Find every line in the records below that holds the word "índices", and copy each one.
--- Extracted information Enclosed Below ---
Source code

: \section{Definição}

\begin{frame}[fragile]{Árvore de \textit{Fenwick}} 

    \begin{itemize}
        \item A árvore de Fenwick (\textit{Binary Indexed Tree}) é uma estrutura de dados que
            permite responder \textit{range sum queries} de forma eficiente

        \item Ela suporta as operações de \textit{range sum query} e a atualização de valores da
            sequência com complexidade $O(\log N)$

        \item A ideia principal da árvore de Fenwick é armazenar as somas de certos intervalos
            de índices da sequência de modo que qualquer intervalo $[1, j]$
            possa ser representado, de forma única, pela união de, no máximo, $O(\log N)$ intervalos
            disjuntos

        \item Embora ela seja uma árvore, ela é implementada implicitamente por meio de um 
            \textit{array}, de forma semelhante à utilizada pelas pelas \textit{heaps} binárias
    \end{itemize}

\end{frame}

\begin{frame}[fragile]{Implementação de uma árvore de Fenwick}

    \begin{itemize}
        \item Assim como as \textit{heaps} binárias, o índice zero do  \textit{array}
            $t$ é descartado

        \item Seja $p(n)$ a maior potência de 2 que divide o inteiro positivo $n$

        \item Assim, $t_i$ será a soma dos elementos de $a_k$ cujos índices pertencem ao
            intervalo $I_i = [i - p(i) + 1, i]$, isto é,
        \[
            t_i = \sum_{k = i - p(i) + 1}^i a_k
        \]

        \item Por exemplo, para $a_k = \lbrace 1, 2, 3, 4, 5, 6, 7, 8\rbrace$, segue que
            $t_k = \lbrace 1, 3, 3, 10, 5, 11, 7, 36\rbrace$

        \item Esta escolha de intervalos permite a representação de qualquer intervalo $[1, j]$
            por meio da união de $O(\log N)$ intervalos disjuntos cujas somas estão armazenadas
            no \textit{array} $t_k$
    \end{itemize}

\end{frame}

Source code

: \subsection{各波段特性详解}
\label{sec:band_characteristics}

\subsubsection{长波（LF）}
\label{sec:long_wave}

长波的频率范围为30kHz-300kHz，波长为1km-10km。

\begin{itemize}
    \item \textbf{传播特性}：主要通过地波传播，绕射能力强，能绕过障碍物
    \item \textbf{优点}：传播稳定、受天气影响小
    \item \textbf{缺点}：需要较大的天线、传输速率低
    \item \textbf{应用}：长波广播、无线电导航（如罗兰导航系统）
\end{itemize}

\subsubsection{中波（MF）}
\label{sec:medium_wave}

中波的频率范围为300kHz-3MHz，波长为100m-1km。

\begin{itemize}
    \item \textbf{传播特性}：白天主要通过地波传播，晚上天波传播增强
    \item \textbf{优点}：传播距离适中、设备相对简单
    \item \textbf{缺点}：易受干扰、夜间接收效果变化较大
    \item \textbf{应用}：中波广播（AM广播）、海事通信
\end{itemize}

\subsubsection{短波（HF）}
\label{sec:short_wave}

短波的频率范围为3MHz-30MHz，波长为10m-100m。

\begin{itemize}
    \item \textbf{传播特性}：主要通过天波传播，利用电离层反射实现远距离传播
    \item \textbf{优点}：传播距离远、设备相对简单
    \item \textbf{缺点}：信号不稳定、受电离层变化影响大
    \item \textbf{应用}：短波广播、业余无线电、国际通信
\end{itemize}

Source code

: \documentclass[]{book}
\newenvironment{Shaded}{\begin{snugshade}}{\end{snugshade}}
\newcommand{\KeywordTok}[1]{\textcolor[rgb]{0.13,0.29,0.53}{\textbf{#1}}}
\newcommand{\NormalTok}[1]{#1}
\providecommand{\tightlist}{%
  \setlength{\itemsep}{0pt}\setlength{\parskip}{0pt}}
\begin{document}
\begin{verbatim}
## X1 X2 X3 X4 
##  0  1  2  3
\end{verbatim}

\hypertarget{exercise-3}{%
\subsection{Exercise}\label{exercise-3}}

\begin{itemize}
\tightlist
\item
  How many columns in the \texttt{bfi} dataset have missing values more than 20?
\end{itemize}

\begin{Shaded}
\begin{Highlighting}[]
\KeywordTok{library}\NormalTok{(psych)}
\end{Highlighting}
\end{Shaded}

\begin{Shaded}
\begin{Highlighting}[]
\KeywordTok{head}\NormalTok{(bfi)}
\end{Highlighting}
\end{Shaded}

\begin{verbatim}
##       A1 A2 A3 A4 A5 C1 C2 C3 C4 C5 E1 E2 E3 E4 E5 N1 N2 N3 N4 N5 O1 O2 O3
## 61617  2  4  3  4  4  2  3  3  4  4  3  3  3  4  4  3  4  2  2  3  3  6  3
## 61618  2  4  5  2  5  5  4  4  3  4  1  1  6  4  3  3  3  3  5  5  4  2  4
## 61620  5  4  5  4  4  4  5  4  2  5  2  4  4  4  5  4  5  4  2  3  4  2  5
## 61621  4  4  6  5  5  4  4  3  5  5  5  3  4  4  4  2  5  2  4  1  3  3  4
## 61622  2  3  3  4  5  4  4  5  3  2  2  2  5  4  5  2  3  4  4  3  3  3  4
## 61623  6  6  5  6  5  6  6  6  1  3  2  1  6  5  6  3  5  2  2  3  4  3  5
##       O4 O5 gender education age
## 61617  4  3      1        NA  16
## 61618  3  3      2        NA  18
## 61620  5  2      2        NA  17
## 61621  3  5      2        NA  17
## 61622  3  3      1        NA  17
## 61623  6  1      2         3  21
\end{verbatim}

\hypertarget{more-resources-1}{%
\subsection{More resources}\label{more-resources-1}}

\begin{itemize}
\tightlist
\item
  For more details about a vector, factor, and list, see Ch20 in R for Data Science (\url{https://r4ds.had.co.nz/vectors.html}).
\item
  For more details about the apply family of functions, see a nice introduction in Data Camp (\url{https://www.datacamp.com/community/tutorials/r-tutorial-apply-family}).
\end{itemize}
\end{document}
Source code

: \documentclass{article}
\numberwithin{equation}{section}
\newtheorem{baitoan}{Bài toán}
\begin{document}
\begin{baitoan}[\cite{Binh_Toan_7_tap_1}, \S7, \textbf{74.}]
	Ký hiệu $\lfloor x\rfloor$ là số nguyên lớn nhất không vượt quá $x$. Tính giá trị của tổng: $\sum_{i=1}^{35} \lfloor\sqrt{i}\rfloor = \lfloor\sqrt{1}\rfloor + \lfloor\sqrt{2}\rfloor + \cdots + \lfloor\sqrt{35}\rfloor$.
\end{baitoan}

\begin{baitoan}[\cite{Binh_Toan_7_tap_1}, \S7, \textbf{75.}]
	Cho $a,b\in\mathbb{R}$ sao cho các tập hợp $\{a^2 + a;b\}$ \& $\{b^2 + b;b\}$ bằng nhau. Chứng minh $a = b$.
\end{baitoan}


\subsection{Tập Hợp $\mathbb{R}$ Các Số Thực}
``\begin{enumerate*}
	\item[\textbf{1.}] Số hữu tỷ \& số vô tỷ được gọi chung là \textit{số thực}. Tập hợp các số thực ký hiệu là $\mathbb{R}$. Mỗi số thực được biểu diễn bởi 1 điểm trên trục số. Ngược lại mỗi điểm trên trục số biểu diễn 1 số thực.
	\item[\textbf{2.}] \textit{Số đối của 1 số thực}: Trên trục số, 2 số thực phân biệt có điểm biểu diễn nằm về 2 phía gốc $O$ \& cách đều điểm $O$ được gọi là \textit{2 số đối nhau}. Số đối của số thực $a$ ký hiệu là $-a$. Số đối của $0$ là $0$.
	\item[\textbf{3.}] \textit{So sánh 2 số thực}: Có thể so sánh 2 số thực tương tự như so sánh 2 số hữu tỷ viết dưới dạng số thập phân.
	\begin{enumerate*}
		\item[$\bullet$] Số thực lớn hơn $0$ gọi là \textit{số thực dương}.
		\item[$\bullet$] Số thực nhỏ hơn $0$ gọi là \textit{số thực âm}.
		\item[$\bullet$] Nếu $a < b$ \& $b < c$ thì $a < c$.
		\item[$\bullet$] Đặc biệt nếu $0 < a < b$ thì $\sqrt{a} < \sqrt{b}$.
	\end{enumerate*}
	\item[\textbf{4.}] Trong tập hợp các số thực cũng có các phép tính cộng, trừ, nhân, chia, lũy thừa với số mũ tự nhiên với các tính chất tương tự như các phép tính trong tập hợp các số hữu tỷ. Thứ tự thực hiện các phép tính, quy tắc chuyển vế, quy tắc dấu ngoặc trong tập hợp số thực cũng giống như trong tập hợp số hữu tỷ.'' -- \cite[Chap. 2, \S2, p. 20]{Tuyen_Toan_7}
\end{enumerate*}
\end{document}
--- End of Enclosed Extracted information ---
◆ Finished exercise ◆
            de índices da sequência de modo que qualquer intervalo $[1, j]$
        \item Assim, $t_i$ será a soma dos elementos de $a_k$ cujos índices pertencem ao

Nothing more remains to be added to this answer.